* [What you are asked to do]: Please write out exactly the lines of the data below from the line holding "For these orderings" through the line holding "This argument is", and leave out the rest.

* [Material for the task]:

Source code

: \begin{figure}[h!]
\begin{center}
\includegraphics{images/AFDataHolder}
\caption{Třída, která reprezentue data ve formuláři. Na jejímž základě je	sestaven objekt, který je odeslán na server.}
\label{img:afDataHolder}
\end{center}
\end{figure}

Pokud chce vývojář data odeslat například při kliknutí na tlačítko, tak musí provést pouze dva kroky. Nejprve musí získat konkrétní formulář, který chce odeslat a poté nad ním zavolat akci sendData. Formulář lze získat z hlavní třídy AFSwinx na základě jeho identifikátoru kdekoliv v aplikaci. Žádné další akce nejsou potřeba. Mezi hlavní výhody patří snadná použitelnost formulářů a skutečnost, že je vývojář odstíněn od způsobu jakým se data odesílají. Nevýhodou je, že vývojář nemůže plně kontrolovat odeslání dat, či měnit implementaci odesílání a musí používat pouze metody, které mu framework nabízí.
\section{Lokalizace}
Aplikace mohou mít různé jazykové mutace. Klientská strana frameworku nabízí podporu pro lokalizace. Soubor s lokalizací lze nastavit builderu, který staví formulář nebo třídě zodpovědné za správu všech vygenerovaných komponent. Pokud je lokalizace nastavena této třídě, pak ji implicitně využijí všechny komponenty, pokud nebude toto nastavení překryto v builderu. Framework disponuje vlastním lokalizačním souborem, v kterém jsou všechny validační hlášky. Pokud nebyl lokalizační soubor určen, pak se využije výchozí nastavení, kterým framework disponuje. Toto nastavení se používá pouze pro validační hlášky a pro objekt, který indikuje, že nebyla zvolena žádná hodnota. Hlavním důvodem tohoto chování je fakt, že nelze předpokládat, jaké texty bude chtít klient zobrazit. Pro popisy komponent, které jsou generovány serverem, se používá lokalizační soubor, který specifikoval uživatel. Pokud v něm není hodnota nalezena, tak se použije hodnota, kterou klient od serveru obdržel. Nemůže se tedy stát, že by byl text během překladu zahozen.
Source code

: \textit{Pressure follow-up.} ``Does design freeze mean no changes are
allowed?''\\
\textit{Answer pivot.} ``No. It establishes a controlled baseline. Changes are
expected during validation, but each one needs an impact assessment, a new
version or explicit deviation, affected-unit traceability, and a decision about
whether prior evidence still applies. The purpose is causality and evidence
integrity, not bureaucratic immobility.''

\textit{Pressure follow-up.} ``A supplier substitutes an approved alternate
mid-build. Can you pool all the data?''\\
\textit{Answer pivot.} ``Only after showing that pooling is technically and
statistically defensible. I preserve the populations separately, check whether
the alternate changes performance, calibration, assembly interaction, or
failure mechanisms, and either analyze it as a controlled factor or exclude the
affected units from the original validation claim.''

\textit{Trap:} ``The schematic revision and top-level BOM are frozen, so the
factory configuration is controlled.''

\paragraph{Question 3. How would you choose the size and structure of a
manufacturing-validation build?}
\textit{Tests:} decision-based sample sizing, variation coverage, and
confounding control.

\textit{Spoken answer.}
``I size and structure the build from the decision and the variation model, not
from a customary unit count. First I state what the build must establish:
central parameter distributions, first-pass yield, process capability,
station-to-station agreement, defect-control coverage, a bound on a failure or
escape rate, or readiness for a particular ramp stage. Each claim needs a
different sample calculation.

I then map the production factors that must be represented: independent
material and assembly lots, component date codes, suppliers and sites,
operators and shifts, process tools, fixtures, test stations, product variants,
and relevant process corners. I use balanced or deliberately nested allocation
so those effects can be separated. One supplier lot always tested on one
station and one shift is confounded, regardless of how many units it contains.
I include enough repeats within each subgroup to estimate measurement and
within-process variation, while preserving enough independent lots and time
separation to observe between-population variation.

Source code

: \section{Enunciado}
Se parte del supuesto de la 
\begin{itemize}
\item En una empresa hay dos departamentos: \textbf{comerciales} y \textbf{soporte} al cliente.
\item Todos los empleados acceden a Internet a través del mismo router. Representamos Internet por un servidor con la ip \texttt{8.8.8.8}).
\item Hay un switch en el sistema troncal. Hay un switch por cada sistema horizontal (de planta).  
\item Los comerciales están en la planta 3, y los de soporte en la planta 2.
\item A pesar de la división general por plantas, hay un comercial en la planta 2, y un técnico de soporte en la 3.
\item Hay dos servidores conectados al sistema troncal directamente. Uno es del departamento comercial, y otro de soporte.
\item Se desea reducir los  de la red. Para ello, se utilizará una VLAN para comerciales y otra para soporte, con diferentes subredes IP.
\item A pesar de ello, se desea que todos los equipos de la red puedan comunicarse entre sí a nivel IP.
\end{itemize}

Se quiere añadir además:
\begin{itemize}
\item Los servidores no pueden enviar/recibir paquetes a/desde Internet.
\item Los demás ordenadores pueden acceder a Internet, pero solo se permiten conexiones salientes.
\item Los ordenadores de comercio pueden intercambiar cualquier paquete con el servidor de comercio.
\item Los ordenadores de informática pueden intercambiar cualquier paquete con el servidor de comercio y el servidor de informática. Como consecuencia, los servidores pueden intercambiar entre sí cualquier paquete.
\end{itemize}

---

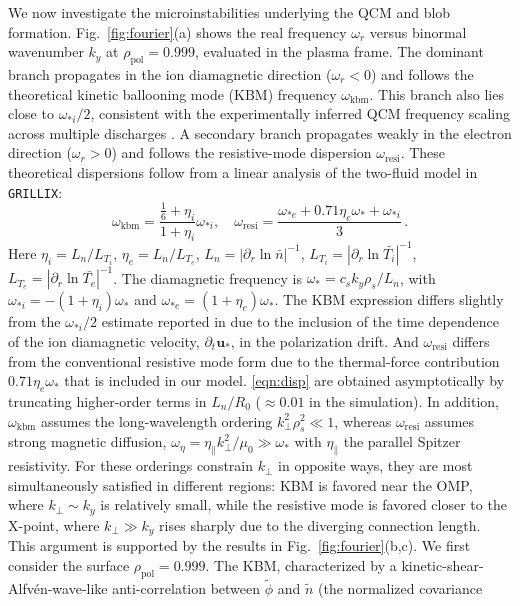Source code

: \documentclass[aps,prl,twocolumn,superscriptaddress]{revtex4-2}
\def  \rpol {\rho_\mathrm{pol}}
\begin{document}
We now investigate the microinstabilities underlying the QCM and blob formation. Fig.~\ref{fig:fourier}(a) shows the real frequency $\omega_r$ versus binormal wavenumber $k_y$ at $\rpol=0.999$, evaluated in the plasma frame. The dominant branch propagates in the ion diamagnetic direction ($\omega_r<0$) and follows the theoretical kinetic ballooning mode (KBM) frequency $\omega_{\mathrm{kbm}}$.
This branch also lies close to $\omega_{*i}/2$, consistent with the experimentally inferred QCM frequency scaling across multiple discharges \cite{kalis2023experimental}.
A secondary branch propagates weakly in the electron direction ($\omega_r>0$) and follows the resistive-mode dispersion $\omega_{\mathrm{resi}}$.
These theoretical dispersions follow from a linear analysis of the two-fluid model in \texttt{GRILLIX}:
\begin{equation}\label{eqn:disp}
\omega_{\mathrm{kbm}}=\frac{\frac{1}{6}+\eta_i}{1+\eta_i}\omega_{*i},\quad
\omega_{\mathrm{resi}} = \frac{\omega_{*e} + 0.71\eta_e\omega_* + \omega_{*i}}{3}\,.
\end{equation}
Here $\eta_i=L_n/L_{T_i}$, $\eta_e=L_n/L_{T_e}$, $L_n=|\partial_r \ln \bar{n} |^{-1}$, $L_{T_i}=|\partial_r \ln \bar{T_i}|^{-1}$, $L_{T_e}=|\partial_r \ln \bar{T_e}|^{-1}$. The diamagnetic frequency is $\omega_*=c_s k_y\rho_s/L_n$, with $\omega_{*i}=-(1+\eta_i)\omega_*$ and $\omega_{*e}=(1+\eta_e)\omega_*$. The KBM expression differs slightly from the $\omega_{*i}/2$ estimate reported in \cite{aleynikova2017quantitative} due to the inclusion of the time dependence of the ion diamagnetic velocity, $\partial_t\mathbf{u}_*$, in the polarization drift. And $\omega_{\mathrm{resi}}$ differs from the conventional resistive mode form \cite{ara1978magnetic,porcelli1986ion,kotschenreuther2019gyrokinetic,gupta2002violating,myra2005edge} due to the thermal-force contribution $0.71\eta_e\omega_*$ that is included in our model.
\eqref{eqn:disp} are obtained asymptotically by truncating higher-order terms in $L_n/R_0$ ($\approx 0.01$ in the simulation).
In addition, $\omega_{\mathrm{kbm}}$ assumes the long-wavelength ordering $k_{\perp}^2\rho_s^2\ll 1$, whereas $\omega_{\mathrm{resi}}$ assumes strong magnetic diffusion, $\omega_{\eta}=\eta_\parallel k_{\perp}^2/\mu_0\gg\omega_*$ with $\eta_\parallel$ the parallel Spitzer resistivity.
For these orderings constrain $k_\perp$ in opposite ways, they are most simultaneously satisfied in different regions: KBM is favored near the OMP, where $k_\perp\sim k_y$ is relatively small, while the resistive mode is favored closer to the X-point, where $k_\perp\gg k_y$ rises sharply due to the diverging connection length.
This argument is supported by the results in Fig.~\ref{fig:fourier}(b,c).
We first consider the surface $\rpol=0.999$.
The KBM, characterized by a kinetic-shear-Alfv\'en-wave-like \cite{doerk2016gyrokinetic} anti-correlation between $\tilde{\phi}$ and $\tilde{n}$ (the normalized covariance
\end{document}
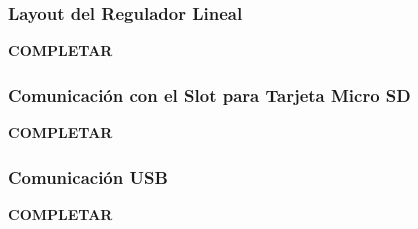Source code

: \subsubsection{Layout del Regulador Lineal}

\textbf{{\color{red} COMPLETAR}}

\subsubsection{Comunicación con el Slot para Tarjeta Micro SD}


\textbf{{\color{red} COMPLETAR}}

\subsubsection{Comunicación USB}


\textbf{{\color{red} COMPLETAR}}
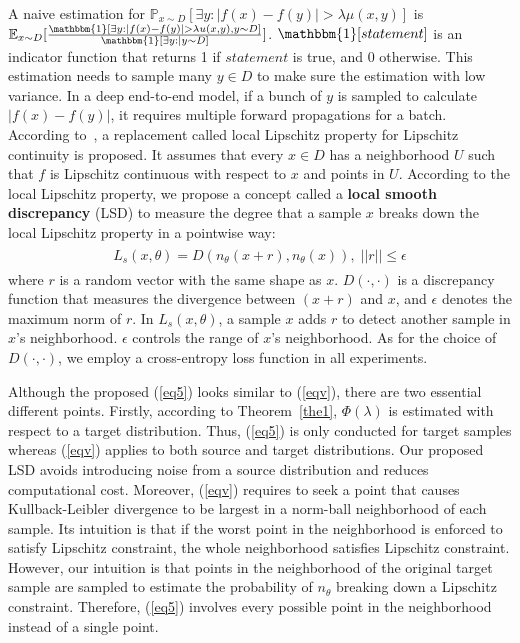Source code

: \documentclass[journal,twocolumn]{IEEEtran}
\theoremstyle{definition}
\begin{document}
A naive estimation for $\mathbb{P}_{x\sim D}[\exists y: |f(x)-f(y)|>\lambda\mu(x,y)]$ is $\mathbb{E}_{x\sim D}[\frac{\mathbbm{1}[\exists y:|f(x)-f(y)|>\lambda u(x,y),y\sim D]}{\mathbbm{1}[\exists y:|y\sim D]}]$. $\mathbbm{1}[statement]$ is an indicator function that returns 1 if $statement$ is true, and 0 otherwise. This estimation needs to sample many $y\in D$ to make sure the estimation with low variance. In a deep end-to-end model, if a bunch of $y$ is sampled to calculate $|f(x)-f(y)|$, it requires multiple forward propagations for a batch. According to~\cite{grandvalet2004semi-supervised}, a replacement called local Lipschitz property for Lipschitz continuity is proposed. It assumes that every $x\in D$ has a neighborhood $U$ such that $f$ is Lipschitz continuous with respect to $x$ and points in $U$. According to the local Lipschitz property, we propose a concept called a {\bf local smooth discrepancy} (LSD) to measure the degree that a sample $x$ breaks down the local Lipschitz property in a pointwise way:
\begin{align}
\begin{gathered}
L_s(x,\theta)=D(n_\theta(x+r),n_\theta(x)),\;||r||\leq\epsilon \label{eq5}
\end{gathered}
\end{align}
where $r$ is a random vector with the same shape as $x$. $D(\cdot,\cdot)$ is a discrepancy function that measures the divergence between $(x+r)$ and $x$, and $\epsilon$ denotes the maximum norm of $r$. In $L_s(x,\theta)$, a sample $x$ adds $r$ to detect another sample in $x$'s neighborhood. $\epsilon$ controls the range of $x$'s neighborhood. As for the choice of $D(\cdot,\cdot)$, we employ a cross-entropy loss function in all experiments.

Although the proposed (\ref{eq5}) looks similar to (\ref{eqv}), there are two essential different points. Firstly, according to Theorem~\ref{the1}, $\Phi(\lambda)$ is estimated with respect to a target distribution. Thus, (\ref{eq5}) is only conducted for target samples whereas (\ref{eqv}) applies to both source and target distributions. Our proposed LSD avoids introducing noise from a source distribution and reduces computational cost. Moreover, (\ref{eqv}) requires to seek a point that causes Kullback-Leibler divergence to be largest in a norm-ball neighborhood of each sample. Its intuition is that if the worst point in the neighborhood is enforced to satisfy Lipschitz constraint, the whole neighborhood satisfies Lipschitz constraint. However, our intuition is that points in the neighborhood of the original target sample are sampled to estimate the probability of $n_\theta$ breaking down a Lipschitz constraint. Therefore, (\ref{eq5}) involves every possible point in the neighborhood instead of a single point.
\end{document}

...

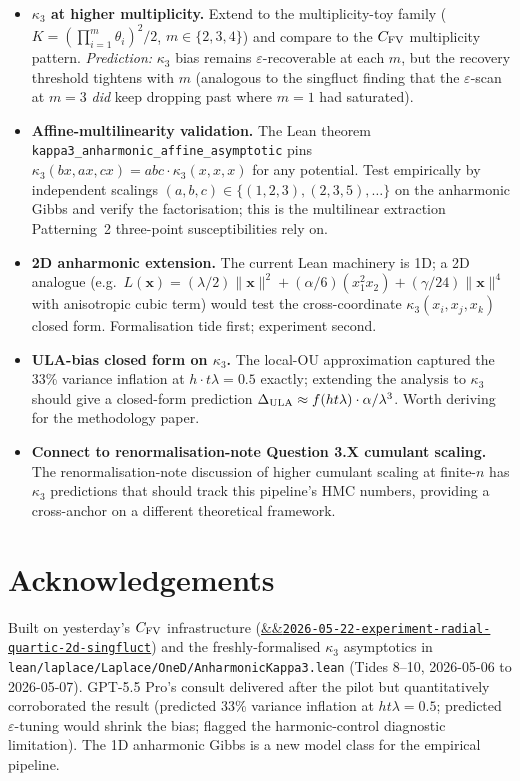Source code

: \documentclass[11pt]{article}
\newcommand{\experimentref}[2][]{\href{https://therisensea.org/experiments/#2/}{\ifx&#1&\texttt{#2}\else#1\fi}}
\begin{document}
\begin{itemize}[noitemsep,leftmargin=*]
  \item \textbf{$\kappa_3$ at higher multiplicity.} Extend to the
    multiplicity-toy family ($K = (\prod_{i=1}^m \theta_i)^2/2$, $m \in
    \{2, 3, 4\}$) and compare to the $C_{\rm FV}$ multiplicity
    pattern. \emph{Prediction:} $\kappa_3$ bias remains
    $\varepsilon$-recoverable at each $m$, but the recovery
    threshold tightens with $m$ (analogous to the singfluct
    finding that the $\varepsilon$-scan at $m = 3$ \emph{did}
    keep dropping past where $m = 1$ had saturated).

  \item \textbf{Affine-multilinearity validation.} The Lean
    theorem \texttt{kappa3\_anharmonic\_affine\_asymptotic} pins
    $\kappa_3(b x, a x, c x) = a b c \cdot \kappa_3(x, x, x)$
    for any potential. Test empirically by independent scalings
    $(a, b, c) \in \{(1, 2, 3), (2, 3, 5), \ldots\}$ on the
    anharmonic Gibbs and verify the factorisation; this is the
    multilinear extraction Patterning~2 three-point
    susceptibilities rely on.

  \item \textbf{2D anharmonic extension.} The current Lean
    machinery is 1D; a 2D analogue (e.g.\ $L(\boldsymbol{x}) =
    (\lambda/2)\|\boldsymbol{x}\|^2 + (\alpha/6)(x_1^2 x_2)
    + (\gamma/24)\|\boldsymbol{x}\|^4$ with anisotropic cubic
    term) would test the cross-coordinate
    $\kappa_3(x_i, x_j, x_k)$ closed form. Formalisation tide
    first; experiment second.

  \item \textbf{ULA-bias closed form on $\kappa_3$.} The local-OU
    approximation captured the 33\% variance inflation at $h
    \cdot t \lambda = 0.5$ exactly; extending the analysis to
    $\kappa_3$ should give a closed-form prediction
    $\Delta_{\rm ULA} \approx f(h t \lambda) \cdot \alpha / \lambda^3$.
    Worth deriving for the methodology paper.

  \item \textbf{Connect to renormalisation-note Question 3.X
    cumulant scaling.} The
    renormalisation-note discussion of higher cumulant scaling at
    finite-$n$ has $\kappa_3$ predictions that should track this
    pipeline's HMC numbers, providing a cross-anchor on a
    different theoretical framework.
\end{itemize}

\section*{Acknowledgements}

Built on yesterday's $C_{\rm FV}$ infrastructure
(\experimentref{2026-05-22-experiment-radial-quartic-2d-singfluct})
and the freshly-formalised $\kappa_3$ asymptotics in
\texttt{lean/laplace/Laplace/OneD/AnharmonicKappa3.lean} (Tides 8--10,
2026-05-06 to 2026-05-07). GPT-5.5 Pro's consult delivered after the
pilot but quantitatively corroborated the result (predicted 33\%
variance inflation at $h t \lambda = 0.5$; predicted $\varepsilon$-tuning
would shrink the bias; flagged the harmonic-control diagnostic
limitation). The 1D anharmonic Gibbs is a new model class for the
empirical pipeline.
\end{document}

* [Exercise response]:
For these orderings constrain $k_\perp$ in opposite ways, they are most simultaneously satisfied in different regions: KBM is favored near the OMP, where $k_\perp\sim k_y$ is relatively small, while the resistive mode is favored closer to the X-point, where $k_\perp\gg k_y$ rises sharply due to the diverging connection length.
This argument is supported by the results in Fig.~\ref{fig:fourier}(b,c).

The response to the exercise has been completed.